Parents of children (and adults) with dyslexia hear the terms phonological and phonemic awareness often. But is there a difference?
But is there a difference between the terms? What do they mean and how similar are they? Below is a break-down of phonological and phonemic awareness which will shed some light on the similarities and differences.
A phoneme is the smallest meaningful unit of sound in a word. Basically, this means that a phoneme is a single sound which has the power of being altered, and so can change the meaning of word. Consider the word fat. It is made up of three phonemes /f/ /a/ /t/. Now if we altered this assortment of phonemes and added /s/ between the /a/ and the /t/, then the word transforms sound and meaning. It becomes fast.
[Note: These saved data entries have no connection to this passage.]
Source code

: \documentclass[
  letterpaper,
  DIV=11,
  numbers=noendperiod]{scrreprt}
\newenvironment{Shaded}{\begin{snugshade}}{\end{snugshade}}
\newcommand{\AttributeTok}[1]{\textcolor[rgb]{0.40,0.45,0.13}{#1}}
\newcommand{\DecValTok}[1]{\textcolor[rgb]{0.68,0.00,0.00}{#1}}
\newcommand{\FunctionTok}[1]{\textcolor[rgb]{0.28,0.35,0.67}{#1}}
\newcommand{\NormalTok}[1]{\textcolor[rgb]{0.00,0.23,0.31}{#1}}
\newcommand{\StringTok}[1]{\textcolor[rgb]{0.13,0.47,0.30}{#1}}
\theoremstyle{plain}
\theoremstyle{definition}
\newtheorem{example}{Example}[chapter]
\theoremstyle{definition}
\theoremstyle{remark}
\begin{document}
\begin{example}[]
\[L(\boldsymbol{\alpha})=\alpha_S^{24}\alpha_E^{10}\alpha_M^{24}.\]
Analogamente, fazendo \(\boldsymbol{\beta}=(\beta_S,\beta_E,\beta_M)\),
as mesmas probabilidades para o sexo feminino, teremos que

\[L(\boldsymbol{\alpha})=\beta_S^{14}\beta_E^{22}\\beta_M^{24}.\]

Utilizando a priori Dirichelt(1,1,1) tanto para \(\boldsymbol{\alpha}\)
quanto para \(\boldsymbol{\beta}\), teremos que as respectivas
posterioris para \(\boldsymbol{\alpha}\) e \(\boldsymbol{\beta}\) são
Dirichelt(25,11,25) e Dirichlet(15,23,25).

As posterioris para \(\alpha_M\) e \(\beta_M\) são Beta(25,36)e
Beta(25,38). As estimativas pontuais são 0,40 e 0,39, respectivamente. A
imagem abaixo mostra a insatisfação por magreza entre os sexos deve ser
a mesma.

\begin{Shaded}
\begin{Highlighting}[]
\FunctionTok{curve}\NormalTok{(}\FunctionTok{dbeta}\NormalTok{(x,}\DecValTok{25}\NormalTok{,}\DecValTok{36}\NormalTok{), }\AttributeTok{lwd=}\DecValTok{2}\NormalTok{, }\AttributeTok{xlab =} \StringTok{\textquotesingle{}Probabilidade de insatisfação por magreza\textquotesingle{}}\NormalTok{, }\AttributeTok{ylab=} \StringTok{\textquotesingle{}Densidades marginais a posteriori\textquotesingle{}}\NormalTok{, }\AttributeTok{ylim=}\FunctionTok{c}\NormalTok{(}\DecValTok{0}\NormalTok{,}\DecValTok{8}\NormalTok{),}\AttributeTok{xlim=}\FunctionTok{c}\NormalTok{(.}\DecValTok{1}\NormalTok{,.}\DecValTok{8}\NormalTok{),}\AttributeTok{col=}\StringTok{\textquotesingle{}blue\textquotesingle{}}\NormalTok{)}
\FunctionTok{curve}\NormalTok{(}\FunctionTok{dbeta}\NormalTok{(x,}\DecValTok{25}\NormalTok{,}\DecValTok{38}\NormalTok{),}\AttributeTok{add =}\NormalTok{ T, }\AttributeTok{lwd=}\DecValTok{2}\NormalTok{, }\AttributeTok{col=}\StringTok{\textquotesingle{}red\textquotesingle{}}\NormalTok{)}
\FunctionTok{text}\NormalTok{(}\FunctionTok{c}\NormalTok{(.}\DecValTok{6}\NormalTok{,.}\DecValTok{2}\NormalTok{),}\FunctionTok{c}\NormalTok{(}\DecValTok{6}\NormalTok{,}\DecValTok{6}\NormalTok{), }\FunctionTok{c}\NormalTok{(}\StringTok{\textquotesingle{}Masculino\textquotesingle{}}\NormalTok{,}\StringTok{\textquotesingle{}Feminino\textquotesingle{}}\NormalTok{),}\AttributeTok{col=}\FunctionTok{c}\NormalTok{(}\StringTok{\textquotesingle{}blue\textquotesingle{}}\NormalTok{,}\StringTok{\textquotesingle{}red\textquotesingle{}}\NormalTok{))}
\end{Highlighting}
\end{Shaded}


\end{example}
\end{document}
In this case it even changes the way we hear the vowel sound /a/.
What you may not realise is that phonemic awareness is a sub-skill of a more broader range of skills called phonological awareness. Phonemic awareness is only the comprehension of single sounds in words (phonemes) like/f/ /a/ /t/.
Phonological awareness encompasses far more than just the understanding of single sounds. The skills involved in phonological awareness include rhyme and rhyme recognition, breaking words down into syllables, understanding alliteration, onsets and rimes, and sentence segmentation. Even the act of listening falls under the broad umbrella of phonological awareness.
When examining a child’s phonological awareness, we are looking at a range of different decoding skills, with phonemic awareness being a single one of these.
Even though there is clear difference between the terms phonemic and phonological awareness, they are often used interchangeably, which can be confusing.